- [Dataset items]:
......
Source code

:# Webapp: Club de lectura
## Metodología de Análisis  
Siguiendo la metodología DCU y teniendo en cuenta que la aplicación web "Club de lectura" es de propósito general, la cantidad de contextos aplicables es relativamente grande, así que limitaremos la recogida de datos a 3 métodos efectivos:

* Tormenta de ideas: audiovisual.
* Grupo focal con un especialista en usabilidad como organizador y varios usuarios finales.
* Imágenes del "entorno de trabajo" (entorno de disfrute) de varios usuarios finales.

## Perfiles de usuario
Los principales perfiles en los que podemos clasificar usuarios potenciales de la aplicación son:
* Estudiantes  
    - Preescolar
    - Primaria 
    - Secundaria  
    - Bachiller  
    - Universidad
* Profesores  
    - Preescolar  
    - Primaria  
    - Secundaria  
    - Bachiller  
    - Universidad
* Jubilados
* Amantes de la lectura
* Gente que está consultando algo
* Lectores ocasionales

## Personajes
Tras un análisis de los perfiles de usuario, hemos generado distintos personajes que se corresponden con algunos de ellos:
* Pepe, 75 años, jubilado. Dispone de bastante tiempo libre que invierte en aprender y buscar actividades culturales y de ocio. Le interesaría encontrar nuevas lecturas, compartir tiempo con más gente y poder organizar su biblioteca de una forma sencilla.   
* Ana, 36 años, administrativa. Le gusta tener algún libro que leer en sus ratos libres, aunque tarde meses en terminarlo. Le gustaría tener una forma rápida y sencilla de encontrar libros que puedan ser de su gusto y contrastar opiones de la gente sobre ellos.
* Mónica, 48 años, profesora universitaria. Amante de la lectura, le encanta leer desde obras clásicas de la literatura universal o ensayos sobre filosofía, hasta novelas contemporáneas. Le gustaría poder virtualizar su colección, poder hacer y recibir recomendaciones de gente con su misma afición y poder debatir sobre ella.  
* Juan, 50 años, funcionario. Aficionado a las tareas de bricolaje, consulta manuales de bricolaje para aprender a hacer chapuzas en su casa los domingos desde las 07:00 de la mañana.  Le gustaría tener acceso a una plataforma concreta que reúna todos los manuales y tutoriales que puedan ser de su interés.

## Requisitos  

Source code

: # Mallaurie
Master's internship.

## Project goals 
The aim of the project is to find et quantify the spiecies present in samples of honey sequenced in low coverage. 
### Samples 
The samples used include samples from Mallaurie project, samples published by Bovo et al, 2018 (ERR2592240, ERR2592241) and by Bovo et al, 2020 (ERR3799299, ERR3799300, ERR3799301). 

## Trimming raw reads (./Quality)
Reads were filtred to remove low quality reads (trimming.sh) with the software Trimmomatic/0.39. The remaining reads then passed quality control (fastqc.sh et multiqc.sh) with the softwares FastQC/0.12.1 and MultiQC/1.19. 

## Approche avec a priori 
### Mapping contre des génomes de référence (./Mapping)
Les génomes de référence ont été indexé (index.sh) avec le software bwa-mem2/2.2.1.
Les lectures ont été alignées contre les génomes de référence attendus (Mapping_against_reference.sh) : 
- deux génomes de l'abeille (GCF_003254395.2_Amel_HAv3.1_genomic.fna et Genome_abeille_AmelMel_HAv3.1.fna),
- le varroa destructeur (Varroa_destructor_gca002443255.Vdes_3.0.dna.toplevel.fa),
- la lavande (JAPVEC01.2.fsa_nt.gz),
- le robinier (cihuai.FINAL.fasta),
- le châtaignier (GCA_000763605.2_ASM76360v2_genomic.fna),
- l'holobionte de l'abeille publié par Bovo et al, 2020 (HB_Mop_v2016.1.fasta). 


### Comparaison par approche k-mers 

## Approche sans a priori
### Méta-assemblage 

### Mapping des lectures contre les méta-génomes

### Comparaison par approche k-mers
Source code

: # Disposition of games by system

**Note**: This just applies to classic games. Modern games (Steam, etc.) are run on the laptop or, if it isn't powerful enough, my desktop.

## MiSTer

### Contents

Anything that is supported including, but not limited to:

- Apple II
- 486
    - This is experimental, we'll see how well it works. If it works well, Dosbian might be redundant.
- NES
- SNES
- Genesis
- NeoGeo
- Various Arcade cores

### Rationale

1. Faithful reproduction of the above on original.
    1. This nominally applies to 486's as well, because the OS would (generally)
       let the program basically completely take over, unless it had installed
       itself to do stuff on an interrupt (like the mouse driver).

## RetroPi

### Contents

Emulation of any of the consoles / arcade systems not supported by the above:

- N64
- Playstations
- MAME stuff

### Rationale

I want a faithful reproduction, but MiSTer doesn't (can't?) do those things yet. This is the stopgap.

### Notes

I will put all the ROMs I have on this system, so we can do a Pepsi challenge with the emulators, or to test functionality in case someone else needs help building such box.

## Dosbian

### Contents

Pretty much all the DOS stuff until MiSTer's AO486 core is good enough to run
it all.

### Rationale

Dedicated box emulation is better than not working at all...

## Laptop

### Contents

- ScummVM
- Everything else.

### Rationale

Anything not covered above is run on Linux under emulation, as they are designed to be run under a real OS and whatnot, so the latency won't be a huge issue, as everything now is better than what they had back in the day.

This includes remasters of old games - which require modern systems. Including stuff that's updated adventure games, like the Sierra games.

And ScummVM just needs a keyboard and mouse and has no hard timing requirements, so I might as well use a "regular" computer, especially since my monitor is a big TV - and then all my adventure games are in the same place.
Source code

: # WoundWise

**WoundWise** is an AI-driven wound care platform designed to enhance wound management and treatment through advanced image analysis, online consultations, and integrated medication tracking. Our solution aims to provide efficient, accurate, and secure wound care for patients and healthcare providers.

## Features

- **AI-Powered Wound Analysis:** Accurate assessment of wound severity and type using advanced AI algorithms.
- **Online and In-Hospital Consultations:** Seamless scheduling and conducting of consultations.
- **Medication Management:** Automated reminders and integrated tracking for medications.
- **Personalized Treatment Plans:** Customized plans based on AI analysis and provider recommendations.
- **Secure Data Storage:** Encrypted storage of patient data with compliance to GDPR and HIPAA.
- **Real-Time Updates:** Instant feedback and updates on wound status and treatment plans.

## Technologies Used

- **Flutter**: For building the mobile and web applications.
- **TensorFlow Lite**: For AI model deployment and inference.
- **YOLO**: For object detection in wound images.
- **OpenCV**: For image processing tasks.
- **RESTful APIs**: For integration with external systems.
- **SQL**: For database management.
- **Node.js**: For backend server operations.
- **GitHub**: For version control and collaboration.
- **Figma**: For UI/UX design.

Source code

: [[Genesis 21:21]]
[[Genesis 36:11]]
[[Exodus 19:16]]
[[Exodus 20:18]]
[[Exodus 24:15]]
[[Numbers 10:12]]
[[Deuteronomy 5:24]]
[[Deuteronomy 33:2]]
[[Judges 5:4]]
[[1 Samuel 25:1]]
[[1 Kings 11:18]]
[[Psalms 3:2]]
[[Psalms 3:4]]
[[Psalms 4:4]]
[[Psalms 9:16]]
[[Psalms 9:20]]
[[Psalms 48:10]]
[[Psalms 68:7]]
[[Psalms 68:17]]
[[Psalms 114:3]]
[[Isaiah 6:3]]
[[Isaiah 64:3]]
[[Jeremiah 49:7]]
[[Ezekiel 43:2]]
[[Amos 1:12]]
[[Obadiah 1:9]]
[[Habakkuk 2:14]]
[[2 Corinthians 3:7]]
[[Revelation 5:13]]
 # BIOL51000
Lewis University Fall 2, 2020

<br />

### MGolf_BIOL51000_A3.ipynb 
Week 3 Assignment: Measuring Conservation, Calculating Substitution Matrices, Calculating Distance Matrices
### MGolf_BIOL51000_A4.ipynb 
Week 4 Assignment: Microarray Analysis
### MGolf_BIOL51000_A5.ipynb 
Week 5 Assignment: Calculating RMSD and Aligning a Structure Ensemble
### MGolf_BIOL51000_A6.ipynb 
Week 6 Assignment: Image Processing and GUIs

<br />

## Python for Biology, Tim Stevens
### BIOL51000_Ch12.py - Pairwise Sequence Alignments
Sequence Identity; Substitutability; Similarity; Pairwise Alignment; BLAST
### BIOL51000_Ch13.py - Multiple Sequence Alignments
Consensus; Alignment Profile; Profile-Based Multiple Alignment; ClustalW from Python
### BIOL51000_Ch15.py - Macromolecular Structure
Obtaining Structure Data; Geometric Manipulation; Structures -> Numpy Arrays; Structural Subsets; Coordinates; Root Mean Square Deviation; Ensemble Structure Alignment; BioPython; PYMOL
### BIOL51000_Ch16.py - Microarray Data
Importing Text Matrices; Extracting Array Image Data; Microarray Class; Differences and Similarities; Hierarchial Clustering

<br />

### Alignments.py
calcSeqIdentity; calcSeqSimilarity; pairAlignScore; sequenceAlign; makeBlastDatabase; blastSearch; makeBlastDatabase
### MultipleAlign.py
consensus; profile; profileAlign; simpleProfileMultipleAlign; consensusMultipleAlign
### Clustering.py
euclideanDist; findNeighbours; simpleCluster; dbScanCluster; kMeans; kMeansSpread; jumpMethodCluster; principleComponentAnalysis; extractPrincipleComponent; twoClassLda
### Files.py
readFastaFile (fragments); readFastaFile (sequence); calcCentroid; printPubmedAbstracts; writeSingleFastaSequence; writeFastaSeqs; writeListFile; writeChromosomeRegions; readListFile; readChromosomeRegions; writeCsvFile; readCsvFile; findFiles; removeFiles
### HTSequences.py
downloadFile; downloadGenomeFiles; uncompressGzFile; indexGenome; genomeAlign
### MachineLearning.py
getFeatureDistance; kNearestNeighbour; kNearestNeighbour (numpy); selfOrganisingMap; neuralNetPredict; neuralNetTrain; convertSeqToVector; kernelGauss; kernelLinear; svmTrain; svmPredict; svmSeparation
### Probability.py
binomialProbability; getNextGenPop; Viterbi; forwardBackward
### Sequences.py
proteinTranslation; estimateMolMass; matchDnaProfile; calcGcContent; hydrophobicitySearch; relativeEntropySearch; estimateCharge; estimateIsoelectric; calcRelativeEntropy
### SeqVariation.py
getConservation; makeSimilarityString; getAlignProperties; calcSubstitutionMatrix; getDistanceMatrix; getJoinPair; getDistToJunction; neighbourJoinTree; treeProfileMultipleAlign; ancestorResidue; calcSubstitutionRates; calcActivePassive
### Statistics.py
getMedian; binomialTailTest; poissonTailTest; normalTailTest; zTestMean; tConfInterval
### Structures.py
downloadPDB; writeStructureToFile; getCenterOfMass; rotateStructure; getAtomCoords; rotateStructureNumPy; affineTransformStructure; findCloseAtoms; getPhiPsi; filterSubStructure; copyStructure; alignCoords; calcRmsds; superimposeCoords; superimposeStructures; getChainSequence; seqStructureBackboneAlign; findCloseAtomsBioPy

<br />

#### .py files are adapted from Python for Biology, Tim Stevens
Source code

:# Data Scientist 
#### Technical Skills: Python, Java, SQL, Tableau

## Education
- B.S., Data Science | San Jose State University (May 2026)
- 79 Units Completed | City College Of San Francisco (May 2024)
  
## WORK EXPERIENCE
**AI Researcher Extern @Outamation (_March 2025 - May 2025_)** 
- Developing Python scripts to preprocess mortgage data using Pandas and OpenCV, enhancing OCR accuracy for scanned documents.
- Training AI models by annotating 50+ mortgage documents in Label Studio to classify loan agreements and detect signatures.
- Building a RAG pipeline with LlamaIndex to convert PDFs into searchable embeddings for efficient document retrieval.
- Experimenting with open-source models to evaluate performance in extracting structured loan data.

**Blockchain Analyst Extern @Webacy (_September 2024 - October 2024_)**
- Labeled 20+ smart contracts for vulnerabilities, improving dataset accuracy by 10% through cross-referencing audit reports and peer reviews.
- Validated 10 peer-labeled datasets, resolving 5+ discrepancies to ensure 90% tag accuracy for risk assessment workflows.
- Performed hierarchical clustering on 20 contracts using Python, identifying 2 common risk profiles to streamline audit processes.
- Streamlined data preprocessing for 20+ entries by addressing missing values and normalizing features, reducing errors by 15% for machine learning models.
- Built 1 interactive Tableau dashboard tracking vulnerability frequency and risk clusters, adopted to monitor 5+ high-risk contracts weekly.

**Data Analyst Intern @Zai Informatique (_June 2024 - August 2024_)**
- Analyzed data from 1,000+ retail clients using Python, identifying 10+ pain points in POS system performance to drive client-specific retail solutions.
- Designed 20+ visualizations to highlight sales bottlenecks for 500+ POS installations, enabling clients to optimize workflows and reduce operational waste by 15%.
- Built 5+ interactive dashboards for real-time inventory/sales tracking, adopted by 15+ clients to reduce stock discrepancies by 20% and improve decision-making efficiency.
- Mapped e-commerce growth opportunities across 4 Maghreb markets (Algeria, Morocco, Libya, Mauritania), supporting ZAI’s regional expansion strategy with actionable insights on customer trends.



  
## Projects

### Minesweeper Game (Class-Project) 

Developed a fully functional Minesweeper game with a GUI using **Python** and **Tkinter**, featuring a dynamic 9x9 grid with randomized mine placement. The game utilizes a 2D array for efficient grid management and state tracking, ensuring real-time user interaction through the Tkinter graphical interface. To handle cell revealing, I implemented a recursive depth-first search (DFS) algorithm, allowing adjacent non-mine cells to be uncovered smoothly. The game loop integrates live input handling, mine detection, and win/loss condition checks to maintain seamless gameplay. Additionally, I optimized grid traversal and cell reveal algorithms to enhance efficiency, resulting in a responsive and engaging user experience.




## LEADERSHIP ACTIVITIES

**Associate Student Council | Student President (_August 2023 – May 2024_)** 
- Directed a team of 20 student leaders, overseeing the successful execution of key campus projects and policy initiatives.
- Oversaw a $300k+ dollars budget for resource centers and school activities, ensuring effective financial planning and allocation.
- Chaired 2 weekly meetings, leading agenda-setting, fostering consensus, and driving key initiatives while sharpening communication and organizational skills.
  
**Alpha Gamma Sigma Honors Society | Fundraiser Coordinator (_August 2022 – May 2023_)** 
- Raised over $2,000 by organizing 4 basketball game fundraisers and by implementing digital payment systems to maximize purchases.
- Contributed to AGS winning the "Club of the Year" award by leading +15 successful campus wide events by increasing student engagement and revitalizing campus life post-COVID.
......
- [What to work on]:
Each line of the entries where the string "using" occurs should be shown.

- [Answer to this problem]:
- **AI-Powered Wound Analysis:** Accurate assessment of wound severity and type using advanced AI algorithms.
- Developing Python scripts to preprocess mortgage data using Pandas and OpenCV, enhancing OCR accuracy for scanned documents.
- Performed hierarchical clustering on 20 contracts using Python, identifying 2 common risk profiles to streamline audit processes.
- Analyzed data from 1,000+ retail clients using Python, identifying 10+ pain points in POS system performance to drive client-specific retail solutions.
Developed a fully functional Minesweeper game with a GUI using **Python** and **Tkinter**, featuring a dynamic 9x9 grid with randomized mine placement. The game utilizes a 2D array for efficient grid management and state tracking, ensuring real-time user interaction through the Tkinter graphical interface. To handle cell revealing, I implemented a recursive depth-first search (DFS) algorithm, allowing adjacent non-mine cells to be uncovered smoothly. The game loop integrates live input handling, mine detection, and win/loss condition checks to maintain seamless gameplay. Additionally, I optimized grid traversal and cell reveal algorithms to enhance efficiency, resulting in a responsive and engaging user experience.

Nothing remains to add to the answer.